West Australians who have refused to get vaccinated against COVID-19 are being denied entry to most public venues as tough new rules come into effect.

From Monday, proof of double-dose vaccination is required at all hospitality venues, including restaurants, cafes, pubs, bars and fast-food outlets for dine-in customers.

It is also needed for visitors to public and private hospitals and aged care facilities, indoor entertainment venues including play centres, casinos and cinemas, gyms and fitness centres, the zoo, Crown casino, amusement parks and even bottleshops.

The requirement applies to any non-exempt person aged 16 and above and has been implemented across the state.

Teachers and other education staff are also required to be double-dose vaccinated to work in schools as kids return to classrooms on Monday.

The gap between second and third vaccine doses has been reduced to three months in a change that came into effect overnight.

WA is the last jurisdiction to reduce the waiting period, which Premier Mark McGowan attributed to capacity issues at state-run vaccine clinics.


The premier has cited the need to improve WA’s booster rate, currently at 34 per cent, as a key reason for delaying the reopening of borders.

West Australians remain in the dark about when the borders will open, or when new close contact rules will come into effect.

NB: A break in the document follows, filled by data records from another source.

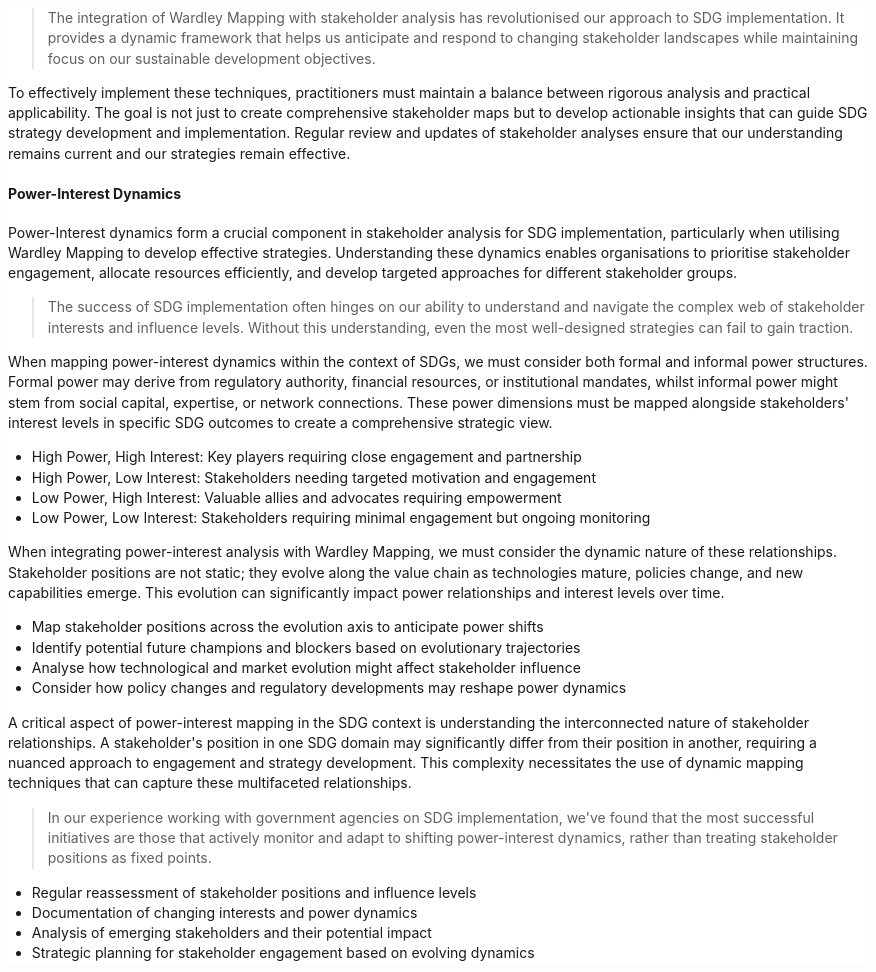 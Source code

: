 > The integration of Wardley Mapping with stakeholder analysis has revolutionised our approach to SDG implementation. It provides a dynamic framework that helps us anticipate and respond to changing stakeholder landscapes while maintaining focus on our sustainable development objectives.

To effectively implement these techniques, practitioners must maintain a balance between rigorous analysis and practical applicability. The goal is not just to create comprehensive stakeholder maps but to develop actionable insights that can guide SDG strategy development and implementation. Regular review and updates of stakeholder analyses ensure that our understanding remains current and our strategies remain effective.



#### Power-Interest Dynamics

Power-Interest dynamics form a crucial component in stakeholder analysis for SDG implementation, particularly when utilising Wardley Mapping to develop effective strategies. Understanding these dynamics enables organisations to prioritise stakeholder engagement, allocate resources efficiently, and develop targeted approaches for different stakeholder groups.

> The success of SDG implementation often hinges on our ability to understand and navigate the complex web of stakeholder interests and influence levels. Without this understanding, even the most well-designed strategies can fail to gain traction.

When mapping power-interest dynamics within the context of SDGs, we must consider both formal and informal power structures. Formal power may derive from regulatory authority, financial resources, or institutional mandates, whilst informal power might stem from social capital, expertise, or network connections. These power dimensions must be mapped alongside stakeholders' interest levels in specific SDG outcomes to create a comprehensive strategic view.

- High Power, High Interest: Key players requiring close engagement and partnership
- High Power, Low Interest: Stakeholders needing targeted motivation and engagement
- Low Power, High Interest: Valuable allies and advocates requiring empowerment
- Low Power, Low Interest: Stakeholders requiring minimal engagement but ongoing monitoring

When integrating power-interest analysis with Wardley Mapping, we must consider the dynamic nature of these relationships. Stakeholder positions are not static; they evolve along the value chain as technologies mature, policies change, and new capabilities emerge. This evolution can significantly impact power relationships and interest levels over time.

- Map stakeholder positions across the evolution axis to anticipate power shifts
- Identify potential future champions and blockers based on evolutionary trajectories
- Analyse how technological and market evolution might affect stakeholder influence
- Consider how policy changes and regulatory developments may reshape power dynamics

A critical aspect of power-interest mapping in the SDG context is understanding the interconnected nature of stakeholder relationships. A stakeholder's position in one SDG domain may significantly differ from their position in another, requiring a nuanced approach to engagement and strategy development. This complexity necessitates the use of dynamic mapping techniques that can capture these multifaceted relationships.

> In our experience working with government agencies on SDG implementation, we've found that the most successful initiatives are those that actively monitor and adapt to shifting power-interest dynamics, rather than treating stakeholder positions as fixed points.

- Regular reassessment of stakeholder positions and influence levels
- Documentation of changing interests and power dynamics
- Analysis of emerging stakeholders and their potential impact
- Strategic planning for stakeholder engagement based on evolving dynamics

Under WA’s revised definitions, close contacts will include household members, intimate partners or anyone who has had 15 minutes of face-to-face contact or spent two hours in a room with an infectious case while unmasked.

The new definitions will only come into effect once “high daily caseloads” are recorded in the community.

At that point, positive cases and their close contacts will only need to isolate for seven days, rather than 14, unless they remain symptomatic.

Mr McGowan did not provide a threshold for the “high caseload”, saying existing definitions would remain in place for now despite growing Omicron case numbers.


The lack of certainty has been criticised by businesses and Opposition Leader Mia Davies, who accused the premier of inciting fear and anxiety in the community.